=== Records for the task ===
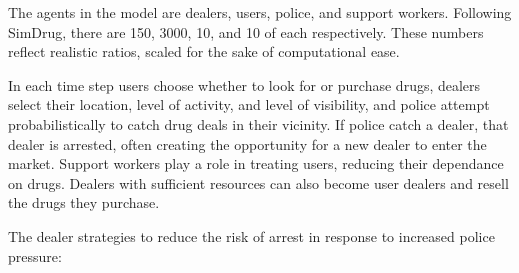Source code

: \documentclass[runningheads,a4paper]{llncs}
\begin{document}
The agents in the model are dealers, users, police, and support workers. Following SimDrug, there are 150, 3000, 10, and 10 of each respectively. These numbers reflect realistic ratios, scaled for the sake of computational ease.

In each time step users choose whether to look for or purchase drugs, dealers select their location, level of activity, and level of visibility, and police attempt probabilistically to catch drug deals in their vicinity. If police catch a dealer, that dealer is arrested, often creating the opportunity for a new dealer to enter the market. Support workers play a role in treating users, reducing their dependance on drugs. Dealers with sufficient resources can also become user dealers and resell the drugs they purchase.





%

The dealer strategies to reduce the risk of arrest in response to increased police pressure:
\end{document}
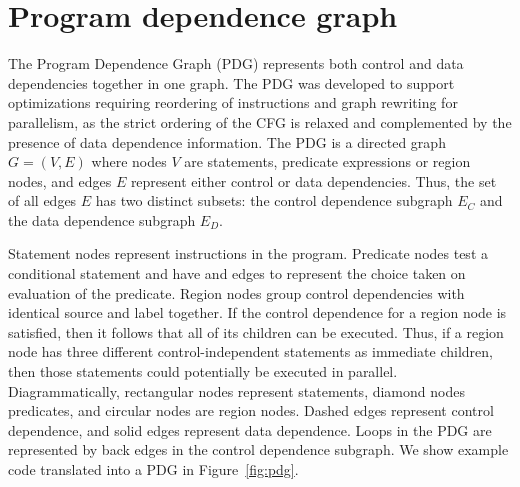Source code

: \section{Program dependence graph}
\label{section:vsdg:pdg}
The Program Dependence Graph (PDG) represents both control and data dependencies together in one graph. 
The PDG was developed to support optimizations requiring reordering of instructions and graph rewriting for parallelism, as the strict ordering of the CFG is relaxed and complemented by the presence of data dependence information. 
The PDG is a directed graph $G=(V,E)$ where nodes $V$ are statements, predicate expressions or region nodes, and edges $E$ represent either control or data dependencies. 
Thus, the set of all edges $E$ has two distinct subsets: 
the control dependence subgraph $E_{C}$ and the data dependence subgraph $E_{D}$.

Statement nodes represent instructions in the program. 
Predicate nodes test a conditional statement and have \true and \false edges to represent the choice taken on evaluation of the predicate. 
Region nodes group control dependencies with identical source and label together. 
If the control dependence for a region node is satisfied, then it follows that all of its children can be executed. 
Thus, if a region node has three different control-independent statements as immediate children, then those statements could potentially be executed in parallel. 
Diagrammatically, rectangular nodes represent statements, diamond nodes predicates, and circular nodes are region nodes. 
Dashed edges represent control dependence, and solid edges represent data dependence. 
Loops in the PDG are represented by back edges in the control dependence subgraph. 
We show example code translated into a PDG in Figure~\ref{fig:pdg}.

=== What this task involves ===
Copy out each line of the data above, exactly, if it lies between the line holding "The PDG is a" and the line holding "Diagrammatically, rectangular nodes", inclusive; copy no other line.

=== Answer to the exercise ===
The PDG is a directed graph $G=(V,E)$ where nodes $V$ are statements, predicate expressions or region nodes, and edges $E$ represent either control or data dependencies. 
Thus, the set of all edges $E$ has two distinct subsets: 
the control dependence subgraph $E_{C}$ and the data dependence subgraph $E_{D}$.

Statement nodes represent instructions in the program. 
Predicate nodes test a conditional statement and have \true and \false edges to represent the choice taken on evaluation of the predicate. 
Region nodes group control dependencies with identical source and label together. 
If the control dependence for a region node is satisfied, then it follows that all of its children can be executed. 
Thus, if a region node has three different control-independent statements as immediate children, then those statements could potentially be executed in parallel. 
Diagrammatically, rectangular nodes represent statements, diamond nodes predicates, and circular nodes are region nodes. 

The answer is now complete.